■ **What you should do**
Report each line from the data below that holds the word "fmono".

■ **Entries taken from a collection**
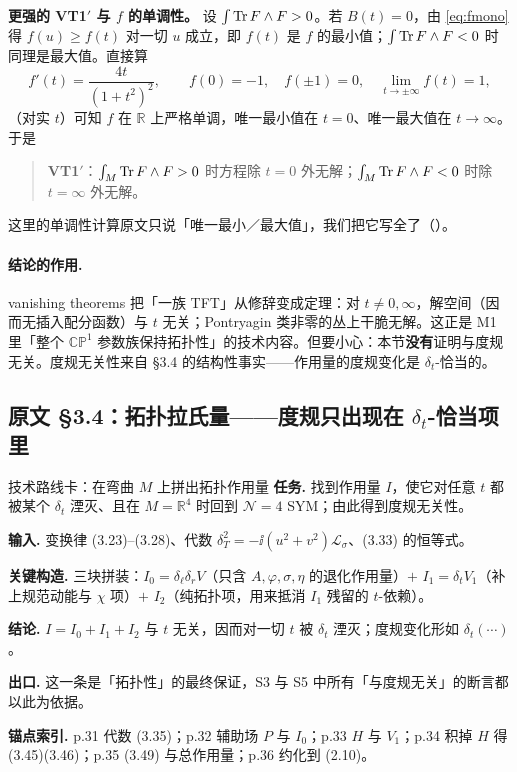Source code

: \textbf{更强的 VT1$'$ 与 $f$ 的单调性。} 设 $\int\operatorname{Tr} F\wedge F>0$。若 $B(t)=0$，由 \eqref{eq:fmono} 得 $f(u)\ge f(t)$ 对一切 $u$ 成立，即 $f(t)$ 是 $f$ 的最小值；$\int\operatorname{Tr} F\wedge F<0$ 时同理是最大值。直接算
\begin{equation}
f'(t)=\frac{4t}{(1+t^2)^2},
\qquad
f(0)=-1,\quad f(\pm1)=0,\quad \lim_{t\to\pm\infty}f(t)=1,
\label{eq:fmono}
\end{equation}
（对实 $t$）可知 $f$ 在 $\mathbb R$ 上严格单调，唯一最小值在 $t=0$、唯一最大值在 $t\to\infty$。于是\pA{}
\begin{quote}
\textbf{VT1$'$}：$\int_M\operatorname{Tr} F\wedge F>0$ 时方程除 $t=0$ 外无解；$\int_M\operatorname{Tr} F\wedge F<0$ 时除 $t=\infty$ 外无解。
\end{quote}
这里的单调性计算原文只说「唯一最小／最大值」，我们把它写全了（\pB）。

\paragraph{结论的作用.}
vanishing theorems 把「一族 TFT」从修辞变成定理：对 $t\ne0,\infty$，解空间（因而无插入配分函数）与 $t$ 无关；Pontryagin 类非零的丛上干脆无解。这正是 M1 里「整个 $\mathbb{CP}^1$ 参数族保持拓扑性」的技术内容\pC{}。但要小心：本节\textbf{没有}证明与度规无关。度规无关性来自 §3.4 的结构性事实——作用量的度规变化是 $\delta_t$-恰当的\pB。


\subsection{原文 §3.4：拓扑拉氏量——度规只出现在 $\delta_t$-恰当项里}

\begin{kcard}{技术路线卡：在弯曲 $M$ 上拼出拓扑作用量}
\textbf{任务.} 找到作用量 $I$，使它对任意 $t$ 都被某个 $\delta_t$ 湮灭、且在 $M=\mathbb R^4$ 时回到 $\mathcal N=4$ SYM；由此得到度规无关性。

\textbf{输入.} 变换律 (3.23)–(3.28)、代数 $\delta_T^2=-\ii(u^2+v^2)\mathcal L_\sigma$、(3.33) 的恒等式。

\textbf{关键构造.} 三块拼装：$I_0=\delta_\ell\delta_r V$（只含 $A,\varphi,\sigma,\eta$ 的退化作用量）$+$ $I_1=\delta_t V_1$（补上规范动能与 $\chi$ 项）$+$ $I_2$（纯拓扑项，用来抵消 $I_1$ 残留的 $t$-依赖）。

\textbf{结论.} $I=I_0+I_1+I_2$ 与 $t$ 无关，因而对一切 $t$ 被 $\delta_t$ 湮灭；度规变化形如 $\delta_t(\cdots)$。

\textbf{出口.} 这一条是「拓扑性」的最终保证，S3 与 S5 中所有「与度规无关」的断言都以此为依据。

\textbf{锚点索引.} p.31 代数 (3.35)；p.32 辅助场 $P$ 与 $I_0$；p.33 $H$ 与 $V_1$；p.34 积掉 $H$ 得 (3.45)(3.46)；p.35 (3.49) 与总作用量；p.36 约化到 (2.10)。
\end{kcard}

■ **The completed task**
: \textbf{更强的 VT1$'$ 与 $f$ 的单调性。} 设 $\int\operatorname{Tr} F\wedge F>0$。若 $B(t)=0$，由 \eqref{eq:fmono} 得 $f(u)\ge f(t)$ 对一切 $u$ 成立，即 $f(t)$ 是 $f$ 的最小值；$\int\operatorname{Tr} F\wedge F<0$ 时同理是最大值。直接算
\label{eq:fmono}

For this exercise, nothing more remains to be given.